PicksPal wants to be the “American Idol” of sports games. It is just the lastest online sports site to offer fans a way to compete against each other — or against themselves — in a powerful online medium where thousands, potentially millions, of fans oogle at each other’s success, or failure. We have a lot of guy friends who bet on sports and are addicted to fantasy leagues, and this could be a hit if it spreads virally.
Here’s how it works. It is free, and users compete in a weekly game, earning points by correctly picking event outcomes from real events based on real odds. The results are tabulated on Sunday evening, and winners are announced.
It gives winners coupons for $200 to spend at Ticketsnow.com, on things like concerns or sports events. The main incentive, however, is that reliable male competitive spirit, where office mates and fraternity brothers want to prove they are the best, says founder Tom Jessiman. And he’s unveiling another product next Tuesday, called “Genius Picks” where regular fans can pay for access to the collective wisdom of the site’s 30 best pickers over the last 5 weeks for $19.95. This is where it could get interesting.
There are small group of guys — a dozen or so — who just keep winning, said Jessiman.

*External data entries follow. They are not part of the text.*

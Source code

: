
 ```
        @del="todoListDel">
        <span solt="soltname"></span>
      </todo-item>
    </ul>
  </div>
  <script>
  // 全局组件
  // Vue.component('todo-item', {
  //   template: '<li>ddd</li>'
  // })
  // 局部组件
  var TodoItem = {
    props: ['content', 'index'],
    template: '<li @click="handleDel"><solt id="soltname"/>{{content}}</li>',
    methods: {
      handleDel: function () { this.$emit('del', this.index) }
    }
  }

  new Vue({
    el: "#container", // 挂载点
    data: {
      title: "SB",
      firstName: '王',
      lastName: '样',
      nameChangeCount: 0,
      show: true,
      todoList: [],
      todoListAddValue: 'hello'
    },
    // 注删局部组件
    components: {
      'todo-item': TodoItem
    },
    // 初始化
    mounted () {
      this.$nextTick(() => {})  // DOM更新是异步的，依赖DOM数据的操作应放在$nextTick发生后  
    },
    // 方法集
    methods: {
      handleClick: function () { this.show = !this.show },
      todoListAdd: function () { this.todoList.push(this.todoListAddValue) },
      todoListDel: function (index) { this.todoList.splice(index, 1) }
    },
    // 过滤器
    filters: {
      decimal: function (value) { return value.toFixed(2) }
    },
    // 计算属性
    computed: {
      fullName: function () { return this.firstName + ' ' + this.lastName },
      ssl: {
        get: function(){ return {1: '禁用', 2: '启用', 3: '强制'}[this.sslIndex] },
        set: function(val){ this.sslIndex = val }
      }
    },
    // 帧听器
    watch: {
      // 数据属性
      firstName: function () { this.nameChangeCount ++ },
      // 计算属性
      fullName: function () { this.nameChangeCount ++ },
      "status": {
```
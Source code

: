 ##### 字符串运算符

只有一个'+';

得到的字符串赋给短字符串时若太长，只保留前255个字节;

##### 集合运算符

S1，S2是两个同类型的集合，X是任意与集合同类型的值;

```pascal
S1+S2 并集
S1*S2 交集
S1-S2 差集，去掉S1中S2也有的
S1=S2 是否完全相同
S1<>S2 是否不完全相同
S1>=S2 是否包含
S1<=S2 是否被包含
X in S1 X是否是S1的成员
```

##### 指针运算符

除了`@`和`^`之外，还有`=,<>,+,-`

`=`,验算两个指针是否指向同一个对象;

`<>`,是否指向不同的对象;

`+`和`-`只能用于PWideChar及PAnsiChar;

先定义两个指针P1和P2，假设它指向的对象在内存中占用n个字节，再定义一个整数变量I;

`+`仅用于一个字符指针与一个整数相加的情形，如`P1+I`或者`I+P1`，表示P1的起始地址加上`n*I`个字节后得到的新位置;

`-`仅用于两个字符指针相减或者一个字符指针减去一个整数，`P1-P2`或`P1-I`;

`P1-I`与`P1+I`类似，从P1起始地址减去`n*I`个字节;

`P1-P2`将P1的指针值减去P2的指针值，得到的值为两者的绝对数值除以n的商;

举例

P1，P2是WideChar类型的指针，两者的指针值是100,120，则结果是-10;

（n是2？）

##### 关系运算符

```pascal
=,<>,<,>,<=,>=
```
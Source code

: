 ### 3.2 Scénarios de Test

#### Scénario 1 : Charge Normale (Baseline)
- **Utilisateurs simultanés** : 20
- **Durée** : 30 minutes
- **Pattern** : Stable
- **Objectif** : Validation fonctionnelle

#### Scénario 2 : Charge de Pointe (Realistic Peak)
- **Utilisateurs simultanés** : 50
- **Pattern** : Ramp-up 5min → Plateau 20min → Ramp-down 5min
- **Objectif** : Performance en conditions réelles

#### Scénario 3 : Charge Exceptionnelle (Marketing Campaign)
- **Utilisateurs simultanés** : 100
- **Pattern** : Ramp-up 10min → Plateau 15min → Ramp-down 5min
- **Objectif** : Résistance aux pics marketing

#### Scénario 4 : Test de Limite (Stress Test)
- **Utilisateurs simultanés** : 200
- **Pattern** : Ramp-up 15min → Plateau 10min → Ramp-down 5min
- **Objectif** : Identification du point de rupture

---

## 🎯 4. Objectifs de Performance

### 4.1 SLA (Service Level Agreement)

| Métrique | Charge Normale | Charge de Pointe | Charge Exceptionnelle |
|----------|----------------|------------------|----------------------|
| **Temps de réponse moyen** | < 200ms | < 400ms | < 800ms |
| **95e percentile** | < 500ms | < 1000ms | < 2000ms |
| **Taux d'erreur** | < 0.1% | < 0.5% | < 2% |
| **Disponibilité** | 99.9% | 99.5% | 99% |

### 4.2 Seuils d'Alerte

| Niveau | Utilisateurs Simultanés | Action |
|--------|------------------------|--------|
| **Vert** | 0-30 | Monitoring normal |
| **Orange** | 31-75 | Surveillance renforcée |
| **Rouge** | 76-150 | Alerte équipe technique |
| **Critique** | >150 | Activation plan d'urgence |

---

The site is nearing 100,000 registered users, and the small cadre of winners is proving better than most Sunday morning sports pundits on ESPN, Jessiman said. “I’d put Pickspal guys up against those guys and destroy them nine out of 10 days in a row,” he said.
Take Crackilack, pictured above. He has won three of the last five weeks, and last Sunday got 31 correct picks out of 32. He’s also making some heavy bets on some longshots, forcing Jessiman to check the Pickspal security to see if Crackilack was hacking the system. “I don’t know what planet this guy is from,” he said.
The top players apply the same techniques as top stock-pickers, says Jessiman. They diversify, they research and are frequent players — and they trust their instincts. He compared it to the real investment world, where plenty of hedge funds claim success, but only a few like Warren Buffett stand out. He’s thinking of applying PicksPal’s model to other sites, one on Hollywood picking and another on stocks.
Jessiman is a veteran sports site guy, having helped run CBS SportsLine, and later a sports portal in Europe called Sports.com. He then built Oneup.com, a social networking site for Ziff-Davis. Combined, these companies spent hundreds of millions of dollars on marketing and editorial teams, he said, and he’s felt the pain when advertising dollars dried up. So he’s looking for a cheaper model, and one that relies on advertising and premium offerings (such as Genius Picks).
Jessiman spent a year bootstrapping the company, while working on other projects. Then he approached some VC firms in June 2005. Canaan Partners invested $2 million. In February, Canaan and Bay Partners invested another $4 million. He has 12 people, based in Mountain View, right next to Google on Landings Drive.
Techcrunch also has a piece on PicksPal today.
There are a number of other new blogging sports sites. One valley start-up is Emeryville’s Yardbarker, a Web 2.0 way of delivering news. Techcrunch had a review of them a while ago here. We talked with founder co-founder Peter Vlastelica, 28, recently.
The site aggregates content from sports bloggers. It then lets users rank the news they like — with the best news floating to the top. Yardbarker is getting buy-in from big sports bloggers, who see Yardbarker as way to juice their traffic.
Meanwhile, Yardbarker benefits because fans come to see the best news about teams and players they like. The news can be ranked by player, group of players or teams — something that local newspapers or sports channels don’t often give. With the advent of fantasy sports and sites like Pickspal, fans are generating loyalties that extend beyond their geographic location. You can create watchlists based on RSS.
Yardbarker embarked on a clever grassroots campaign. It researched top 2,000 bloggers before launching, and encouraged them to put links on their blogs allowing people to vote for articles on the blogs be submitted to Yardbarker. Competition broke out, and now all bloggers want the link, says Vlastelica.
Vlastelica is a Stanford undergrad, and worked for Walt Disney in London, and worked briefly in New York’s Silicon Alley. Mark Johns, Ophoto.com, and Jack and Jeffrey Kloster, of Berkeley, fill out the team.
They got 15,000 visits a week after launch last month, but it’s still early days. They got a small seed round from friends to kick them off, and they’re considering a larger round, either a large seed, or small venture round, Vlastelica said.